* PROBLEM DETAILS *
The pictures are to be left out, and all remaining data is to be transcribed exactly as it appears.

* RECORDS PROVIDED *
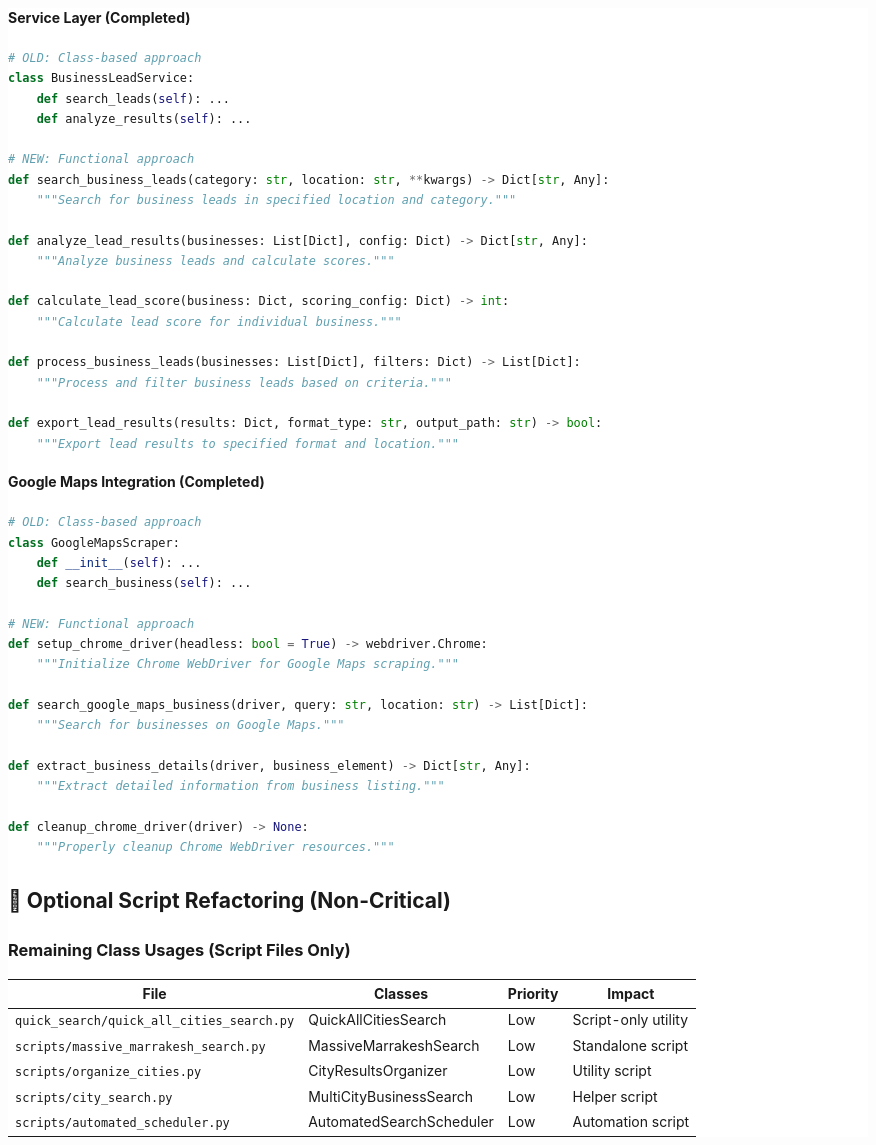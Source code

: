 #### Service Layer (Completed)

```python
# OLD: Class-based approach
class BusinessLeadService:
    def search_leads(self): ...
    def analyze_results(self): ...

# NEW: Functional approach
def search_business_leads(category: str, location: str, **kwargs) -> Dict[str, Any]:
    """Search for business leads in specified location and category."""
    
def analyze_lead_results(businesses: List[Dict], config: Dict) -> Dict[str, Any]:
    """Analyze business leads and calculate scores."""
    
def calculate_lead_score(business: Dict, scoring_config: Dict) -> int:
    """Calculate lead score for individual business."""
    
def process_business_leads(businesses: List[Dict], filters: Dict) -> List[Dict]:
    """Process and filter business leads based on criteria."""
    
def export_lead_results(results: Dict, format_type: str, output_path: str) -> bool:
    """Export lead results to specified format and location."""
```

#### Google Maps Integration (Completed)

```python
# OLD: Class-based approach
class GoogleMapsScraper:
    def __init__(self): ...
    def search_business(self): ...

# NEW: Functional approach
def setup_chrome_driver(headless: bool = True) -> webdriver.Chrome:
    """Initialize Chrome WebDriver for Google Maps scraping."""
    
def search_google_maps_business(driver, query: str, location: str) -> List[Dict]:
    """Search for businesses on Google Maps."""
    
def extract_business_details(driver, business_element) -> Dict[str, Any]:
    """Extract detailed information from business listing."""
    
def cleanup_chrome_driver(driver) -> None:
    """Properly cleanup Chrome WebDriver resources."""
```

## 🔄 Optional Script Refactoring (Non-Critical)

### Remaining Class Usages (Script Files Only)

| File | Classes | Priority | Impact |
|------|---------|----------|--------|
| `quick_search/quick_all_cities_search.py` | QuickAllCitiesSearch | Low | Script-only utility |
| `scripts/massive_marrakesh_search.py` | MassiveMarrakeshSearch | Low | Standalone script |
| `scripts/organize_cities.py` | CityResultsOrganizer | Low | Utility script |
| `scripts/city_search.py` | MultiCityBusinessSearch | Low | Helper script |
| `scripts/automated_scheduler.py` | AutomatedSearchScheduler | Low | Automation script |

* OUTPUT BELOW *
Source code

: #### Service Layer (Completed)

```python
# OLD: Class-based approach
class BusinessLeadService:
    def search_leads(self): ...
    def analyze_results(self): ...

# NEW: Functional approach
def search_business_leads(category: str, location: str, **kwargs) -> Dict[str, Any]:
    """Search for business leads in specified location and category."""
    
def analyze_lead_results(businesses: List[Dict], config: Dict) -> Dict[str, Any]:
    """Analyze business leads and calculate scores."""
    
def calculate_lead_score(business: Dict, scoring_config: Dict) -> int:
    """Calculate lead score for individual business."""
    
def process_business_leads(businesses: List[Dict], filters: Dict) -> List[Dict]:
    """Process and filter business leads based on criteria."""
    
def export_lead_results(results: Dict, format_type: str, output_path: str) -> bool:
    """Export lead results to specified format and location."""
```

#### Google Maps Integration (Completed)

```python
# OLD: Class-based approach
class GoogleMapsScraper:
    def __init__(self): ...
    def search_business(self): ...

# NEW: Functional approach
def setup_chrome_driver(headless: bool = True) -> webdriver.Chrome:
    """Initialize Chrome WebDriver for Google Maps scraping."""
    
def search_google_maps_business(driver, query: str, location: str) -> List[Dict]:
    """Search for businesses on Google Maps."""
    
def extract_business_details(driver, business_element) -> Dict[str, Any]:
    """Extract detailed information from business listing."""
    
def cleanup_chrome_driver(driver) -> None:
    """Properly cleanup Chrome WebDriver resources."""
```

## 🔄 Optional Script Refactoring (Non-Critical)

### Remaining Class Usages (Script Files Only)

| File | Classes | Priority | Impact |
|------|---------|----------|--------|
| `quick_search/quick_all_cities_search.py` | QuickAllCitiesSearch | Low | Script-only utility |
| `scripts/massive_marrakesh_search.py` | MassiveMarrakeshSearch | Low | Standalone script |
| `scripts/organize_cities.py` | CityResultsOrganizer | Low | Utility script |
| `scripts/city_search.py` | MultiCityBusinessSearch | Low | Helper script |
| `scripts/automated_scheduler.py` | AutomatedSearchScheduler | Low | Automation script |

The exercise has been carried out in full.